Available data.
|---|

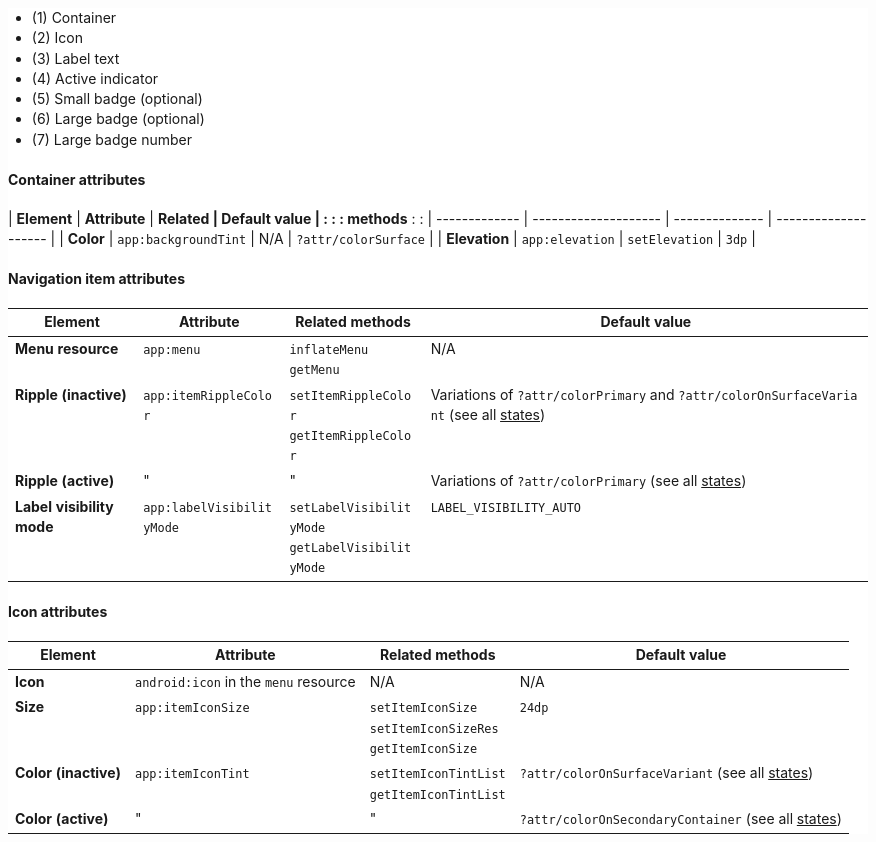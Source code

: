*   (1) Container
*   (2) Icon
*   (3) Label text
*   (4) Active indicator
*   (5) Small badge (optional)
*   (6) Large badge (optional)
*   (7) Large badge number

#### Container attributes

| **Element**   | **Attribute**        | **Related      | **Default value**    |
:               :                      : methods**      :                      :
| ------------- | -------------------- | -------------- | -------------------- |
| **Color**     | `app:backgroundTint` | N/A            | `?attr/colorSurface` |
| **Elevation** | `app:elevation`      | `setElevation` | `3dp`                |

#### Navigation item attributes

**Element**               | **Attribute**             | **Related methods**                                   | **Default value**
------------------------- | ------------------------- | ----------------------------------------------------- | -----------------
**Menu resource**         | `app:menu`                | `inflateMenu`<br/>`getMenu`                           | N/A
**Ripple (inactive)**     | `app:itemRippleColor`     | `setItemRippleColor`<br/>`getItemRippleColor`         | Variations of `?attr/colorPrimary` and `?attr/colorOnSurfaceVariant` (see all [states](https://github.com/material-components/material-components-android/tree/master/lib/java/com/google/android/material/navigation/res/color/m3_navigation_bar_ripple_color_selector.xml))
**Ripple (active)**       | "                         | "                                                     | Variations of `?attr/colorPrimary` (see all [states](https://github.com/material-components/material-components-android/tree/master/lib/java/com/google/android/material/navigation/res/color/m3_navigation_bar_ripple_color_selector.xml))
**Label visibility mode** | `app:labelVisibilityMode` | `setLabelVisibilityMode`<br/>`getLabelVisibilityMode` | `LABEL_VISIBILITY_AUTO`

#### Icon attributes

**Element**          | **Attribute**                         | **Related methods**                                              | **Default value**
-------------------- | ------------------------------------- | ---------------------------------------------------------------- | -----------------
**Icon**             | `android:icon` in the `menu` resource | N/A                                                              | N/A
**Size**             | `app:itemIconSize`                    | `setItemIconSize`<br/>`setItemIconSizeRes`<br/>`getItemIconSize` | `24dp`
**Color (inactive)** | `app:itemIconTint`                    | `setItemIconTintList`<br/>`getItemIconTintList`                  | `?attr/colorOnSurfaceVariant` (see all [states](https://github.com/material-components/material-components-android/tree/master/lib/java/com/google/android/material/navigation/res/color/m3_navigation_bar_item_with_indicator_icon_tint.xml))
**Color (active)**   | "                                     | "                                                                | `?attr/colorOnSecondaryContainer` (see all [states](https://github.com/material-components/material-components-android/tree/master/lib/java/com/google/android/material/navigation/res/color/m3_navigation_bar_item_with_indicator_icon_tint.xml))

|---|

Problem to work on.
Write out the records once more, exactly as they stand, with no images.

Solution.
Source code

:*   (1) Container
*   (2) Icon
*   (3) Label text
*   (4) Active indicator
*   (5) Small badge (optional)
*   (6) Large badge (optional)
*   (7) Large badge number

#### Container attributes

| **Element**   | **Attribute**        | **Related      | **Default value**    |
:               :                      : methods**      :                      :
| ------------- | -------------------- | -------------- | -------------------- |
| **Color**     | `app:backgroundTint` | N/A            | `?attr/colorSurface` |
| **Elevation** | `app:elevation`      | `setElevation` | `3dp`                |

#### Navigation item attributes

**Element**               | **Attribute**             | **Related methods**                                   | **Default value**
------------------------- | ------------------------- | ----------------------------------------------------- | -----------------
**Menu resource**         | `app:menu`                | `inflateMenu`<br/>`getMenu`                           | N/A
**Ripple (inactive)**     | `app:itemRippleColor`     | `setItemRippleColor`<br/>`getItemRippleColor`         | Variations of `?attr/colorPrimary` and `?attr/colorOnSurfaceVariant` (see all [states](https://github.com/material-components/material-components-android/tree/master/lib/java/com/google/android/material/navigation/res/color/m3_navigation_bar_ripple_color_selector.xml))
**Ripple (active)**       | "                         | "                                                     | Variations of `?attr/colorPrimary` (see all [states](https://github.com/material-components/material-components-android/tree/master/lib/java/com/google/android/material/navigation/res/color/m3_navigation_bar_ripple_color_selector.xml))
**Label visibility mode** | `app:labelVisibilityMode` | `setLabelVisibilityMode`<br/>`getLabelVisibilityMode` | `LABEL_VISIBILITY_AUTO`

#### Icon attributes

**Element**          | **Attribute**                         | **Related methods**                                              | **Default value**
-------------------- | ------------------------------------- | ---------------------------------------------------------------- | -----------------
**Icon**             | `android:icon` in the `menu` resource | N/A                                                              | N/A
**Size**             | `app:itemIconSize`                    | `setItemIconSize`<br/>`setItemIconSizeRes`<br/>`getItemIconSize` | `24dp`
**Color (inactive)** | `app:itemIconTint`                    | `setItemIconTintList`<br/>`getItemIconTintList`                  | `?attr/colorOnSurfaceVariant` (see all [states](https://github.com/material-components/material-components-android/tree/master/lib/java/com/google/android/material/navigation/res/color/m3_navigation_bar_item_with_indicator_icon_tint.xml))
**Color (active)**   | "                                     | "                                                                | `?attr/colorOnSecondaryContainer` (see all [states](https://github.com/material-components/material-components-android/tree/master/lib/java/com/google/android/material/navigation/res/color/m3_navigation_bar_item_with_indicator_icon_tint.xml))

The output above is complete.